B2 40' 12 panel box car, Vermilion Red, Slanted road name HO scale

B2 40' 12 panel box car, Vermilion Red, Slanted road name HO scale

Regular price $46.95 $0.00 Unit price per

HO scale, with trucks and magnetic couplers. Six car numbers available.

These models of Great Northern 12 panel, 40’ 6” inside length box cars by InterMountain are numbered in series 18000 to 19499. The prototype cars were built in 1949. Cars 18000-18499 were 10’ Inside Height, provided 3715 cubic feet of space and were equipped with Superior doors. Cars 18500-19499 were 10-2 Inside Height, provided 3775 cubic feet of space and were equipped with Youngstown doors. The difference in inside height reflects the presence of an interior ceiling in the 10 foot high cars, and no ceiling in the 10-2 high cars. Exterior dimensions are the same. This lot of cars were painted mineral red when built.

When production of the 12 panel box cars ended in 1951, the 3,975 cars of this design were 19% of the box car roster. Most of them lasted to and beyond the BN merger. If you are modeling 1950-1970, you should have a significant number of these cars in your fleet.

The models are correctly painted Vermillion red with slanted ‘Great Northern’ to the right of the door, a paint scheme applied from October of 1956 through 1962. These models have incorrectly painted vermilion rather than correct mineral red underbodies. Cars 18006 and 18405, which were really 10’ IH, are incorrectly stenciled as 10-2 IH. Cars 18722, 19248, 19365 and 19457 were really 10-2 IH and are correctly stenciled 10-2 IH.

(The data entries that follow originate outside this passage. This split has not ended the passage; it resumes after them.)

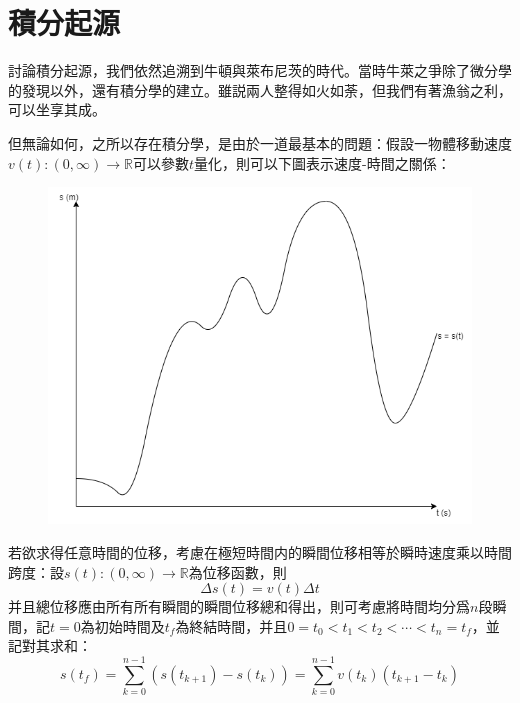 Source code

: \documentclass[12pt]{article}
\begin{document}
    \section*{積分起源}

    討論積分起源，我們依然追溯到牛頓與萊布尼茨的時代。當時牛萊之爭除了微分學的發現以外，還有積分學的建立。雖説兩人整得如火如荼，但我們有著漁翁之利，可以坐享其成。

    但無論如何，之所以存在積分學，是由於一道最基本的問題：假設一物體移動速度$v(t):(0,\infty)\to\mathbb{R}$可以參數$t$量化，則可以下圖表示速度-時間之關係：

    \begin{figure}[H]
        \centering
        \includegraphics[scale=0.6]{s-t graph.png}
    \end{figure}

    若欲求得任意時間的位移，考慮在極短時間内的瞬間位移相等於瞬時速度乘以時間跨度：設$s(t):(0,\infty)\to\mathbb{R}$為位移函數，則$$\Delta s(t)=v(t)\Delta t$$ 并且總位移應由所有所有瞬間的瞬間位移總和得出，則可考慮將時間均分爲$n$段瞬間，記$t=0$為初始時間及$t_f$為終結時間，并且$0=t_0<t_1<t_2<\cdots<t_n=t_f$，並記對其求和：$$s(t_f)=\sum_{k=0}^{n-1}(s(t_{k+1})-s(t_k))=\sum_{k=0}^{n-1}v(t_k)(t_{k+1}-t_k)$$
    
\end{document}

See GNRHS Reference Sheet 61 and Modelers’ Pages 97 and 98. 



Boxcars dominated the Great Northern’s car fleet for decades. They were used to haul anything that had to be protected from the weather. Grain was the traffic that paid the GN’s bills and grain was hauled in boxcars. Grain originated from Montana east of the Rocky Mountains eastward along the entire railway to Minneapolis, and from central Montana and Eastern Washington to export elevators on the Lower Columbia River and Puget Sound. Lumber moved eastward from Washington, Oregon, Idaho, Montana in box cars. Lumber was long haul traffic that generated good revenue per carload. Less than Carload and carload merchandise was an important commodity group due to its high revenue. Boxcar loads of merchandise moved predominately westward on the GN.

Great Northern began to build its fleet of 40-foot box cars at the turn of the Twentieth Century. By 1917 the railway had purchased 22,666 40-foot wooden underframe box cars of 80,000-pound and 2,687 cubic feet capacity. Of these, 8,860 had drop bottoms for transportation of bulk coal. Side doors were 5’ 5” wide.

After the United States entered WW I in April 1917, American producers flooded the ports of New York and New Jersey with supplies for England and France much faster than water carriers could remove them. Up to 180,000 cars, including many tens of thousands of boxcars, plugged the ports and the rail lines leading to them as far west as Pittsburg and Buffalo, creating a car shortage in the rest of the country. Rather than help unclog the ports, the Federal Government took over the railroads on December 26, 1917 and created a new bureaucracy, the USRA, to operate them.

Great Northern received 1,500 USRA box cars in 1919, numbered 23494 to 24993. These were GN’s first steel under fame box cars. Inside length was 40’ 6” compared to GN’s previous cars that were 40’ IL. Doors were 6’ wide, rather than GN’s previous 5’ 5” standard. The 40’ 6” IL and six-foot-wide doors would become GN and industry standard dimensions until the end of production of 40-foot box cars.

Beginning in 1937 and continuing through 1942, the Great Northern bought 8,000 ARA design cars of 10’ 0” inside height and 3712 cubic feet capacity with tongue and grove sides from commercial car builders. The capacity of these cars was nominally 100,000 pounds.

Then in 1944, 1945, and 1947 the Great Northern built 1,875 plywood sided cars of 10’ 0” inside height and 3727 cubic feet capacity at St. Cloud. The capacity of these cars was nominally 100,000 pounds.

Great Northern built its first all steel box cars at St. Cloud in 1948, cars 10900 to 11874, and express box cars 2525-2549. Great Northern was the last major railroad to adopt all steel box car construction. All 4,975 40-6 Inside Length box cars built from 1948 to 1953 had 12 steel panels per side, tabbed side frames and inside height of either 10’ or 10' 2".